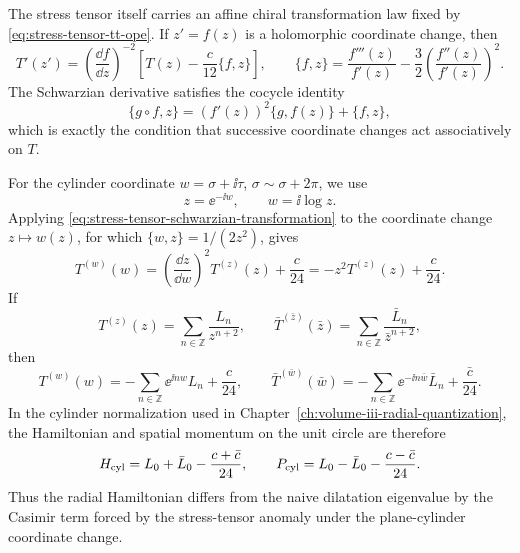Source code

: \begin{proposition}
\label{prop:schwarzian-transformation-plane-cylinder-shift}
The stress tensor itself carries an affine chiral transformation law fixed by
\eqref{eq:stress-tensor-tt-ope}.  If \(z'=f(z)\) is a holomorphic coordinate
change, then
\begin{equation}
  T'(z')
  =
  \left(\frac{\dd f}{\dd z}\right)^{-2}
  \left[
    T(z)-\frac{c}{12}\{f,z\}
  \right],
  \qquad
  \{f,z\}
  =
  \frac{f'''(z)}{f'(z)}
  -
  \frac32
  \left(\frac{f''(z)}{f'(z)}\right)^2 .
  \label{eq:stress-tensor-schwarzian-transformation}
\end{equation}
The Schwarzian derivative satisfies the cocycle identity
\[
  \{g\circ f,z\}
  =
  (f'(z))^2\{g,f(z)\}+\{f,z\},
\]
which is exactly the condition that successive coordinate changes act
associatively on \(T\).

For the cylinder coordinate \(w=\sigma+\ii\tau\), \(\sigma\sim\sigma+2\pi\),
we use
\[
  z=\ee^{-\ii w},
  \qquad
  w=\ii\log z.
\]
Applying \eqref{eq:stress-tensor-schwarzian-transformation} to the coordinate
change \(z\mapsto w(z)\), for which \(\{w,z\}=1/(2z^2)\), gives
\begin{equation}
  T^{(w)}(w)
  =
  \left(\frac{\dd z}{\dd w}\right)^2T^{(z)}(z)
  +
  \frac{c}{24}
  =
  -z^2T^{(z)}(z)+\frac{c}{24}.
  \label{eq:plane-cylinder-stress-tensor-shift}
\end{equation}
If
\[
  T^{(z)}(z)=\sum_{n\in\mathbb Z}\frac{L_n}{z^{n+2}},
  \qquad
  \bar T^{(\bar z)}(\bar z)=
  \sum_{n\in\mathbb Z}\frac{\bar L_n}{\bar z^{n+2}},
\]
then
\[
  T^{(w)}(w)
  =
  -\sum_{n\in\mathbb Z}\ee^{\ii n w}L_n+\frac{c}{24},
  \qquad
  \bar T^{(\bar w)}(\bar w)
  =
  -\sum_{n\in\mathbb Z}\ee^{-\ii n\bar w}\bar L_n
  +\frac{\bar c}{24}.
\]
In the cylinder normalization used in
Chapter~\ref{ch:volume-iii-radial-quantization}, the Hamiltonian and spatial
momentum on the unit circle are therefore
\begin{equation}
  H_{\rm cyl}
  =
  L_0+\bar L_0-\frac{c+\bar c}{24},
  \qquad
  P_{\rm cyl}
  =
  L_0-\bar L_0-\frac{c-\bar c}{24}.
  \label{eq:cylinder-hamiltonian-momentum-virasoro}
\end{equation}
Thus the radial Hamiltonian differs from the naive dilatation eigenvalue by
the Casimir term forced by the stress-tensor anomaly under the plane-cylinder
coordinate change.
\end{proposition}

◇ ◇ ◇ ◇

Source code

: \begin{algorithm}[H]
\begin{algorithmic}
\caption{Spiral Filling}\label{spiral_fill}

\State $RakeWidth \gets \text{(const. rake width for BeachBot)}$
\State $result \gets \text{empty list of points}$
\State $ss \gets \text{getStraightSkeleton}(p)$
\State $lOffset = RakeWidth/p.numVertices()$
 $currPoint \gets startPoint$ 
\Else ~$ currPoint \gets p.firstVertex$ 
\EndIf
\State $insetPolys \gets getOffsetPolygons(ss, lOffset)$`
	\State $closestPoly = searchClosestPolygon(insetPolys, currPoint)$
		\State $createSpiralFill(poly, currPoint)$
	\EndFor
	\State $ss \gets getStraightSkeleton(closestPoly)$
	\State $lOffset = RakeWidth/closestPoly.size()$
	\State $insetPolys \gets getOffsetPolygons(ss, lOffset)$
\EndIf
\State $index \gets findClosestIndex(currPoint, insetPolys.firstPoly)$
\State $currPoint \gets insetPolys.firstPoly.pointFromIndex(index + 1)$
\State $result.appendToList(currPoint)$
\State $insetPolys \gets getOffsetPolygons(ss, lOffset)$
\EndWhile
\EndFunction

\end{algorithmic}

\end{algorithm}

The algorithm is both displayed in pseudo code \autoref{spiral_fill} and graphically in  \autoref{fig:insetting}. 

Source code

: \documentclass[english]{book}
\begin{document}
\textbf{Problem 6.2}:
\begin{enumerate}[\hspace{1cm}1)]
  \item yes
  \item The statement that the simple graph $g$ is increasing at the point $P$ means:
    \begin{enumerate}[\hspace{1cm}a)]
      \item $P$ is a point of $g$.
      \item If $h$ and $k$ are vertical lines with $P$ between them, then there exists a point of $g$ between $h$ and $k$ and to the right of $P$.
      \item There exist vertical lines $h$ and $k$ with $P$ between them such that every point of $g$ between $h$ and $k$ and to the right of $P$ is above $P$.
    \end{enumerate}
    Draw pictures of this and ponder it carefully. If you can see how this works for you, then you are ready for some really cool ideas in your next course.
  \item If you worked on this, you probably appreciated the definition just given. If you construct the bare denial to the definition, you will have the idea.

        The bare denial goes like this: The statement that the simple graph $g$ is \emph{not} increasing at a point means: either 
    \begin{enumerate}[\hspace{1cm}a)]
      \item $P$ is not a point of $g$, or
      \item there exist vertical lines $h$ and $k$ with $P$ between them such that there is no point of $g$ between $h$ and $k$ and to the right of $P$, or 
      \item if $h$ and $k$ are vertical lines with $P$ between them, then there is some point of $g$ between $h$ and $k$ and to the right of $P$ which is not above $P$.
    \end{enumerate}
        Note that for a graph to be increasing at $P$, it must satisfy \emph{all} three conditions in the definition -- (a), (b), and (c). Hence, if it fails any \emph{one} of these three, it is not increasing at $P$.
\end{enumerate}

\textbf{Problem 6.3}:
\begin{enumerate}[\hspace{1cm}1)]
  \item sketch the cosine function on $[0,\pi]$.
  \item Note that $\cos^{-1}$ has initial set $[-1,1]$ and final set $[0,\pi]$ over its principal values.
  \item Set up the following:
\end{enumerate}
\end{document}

◇ ◇ ◇ ◇

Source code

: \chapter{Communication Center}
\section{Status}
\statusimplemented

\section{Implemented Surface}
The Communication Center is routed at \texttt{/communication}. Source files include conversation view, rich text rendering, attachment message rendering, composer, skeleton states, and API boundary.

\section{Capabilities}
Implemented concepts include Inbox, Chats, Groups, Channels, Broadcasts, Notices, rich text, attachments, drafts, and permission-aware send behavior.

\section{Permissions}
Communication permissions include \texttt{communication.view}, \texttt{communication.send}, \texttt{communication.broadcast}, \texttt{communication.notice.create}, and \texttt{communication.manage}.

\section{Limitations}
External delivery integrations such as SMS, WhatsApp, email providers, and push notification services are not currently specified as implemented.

◇ ◇ ◇ ◇

Determine how many lines in the data above contain the string "some". Give nothing except the number.

2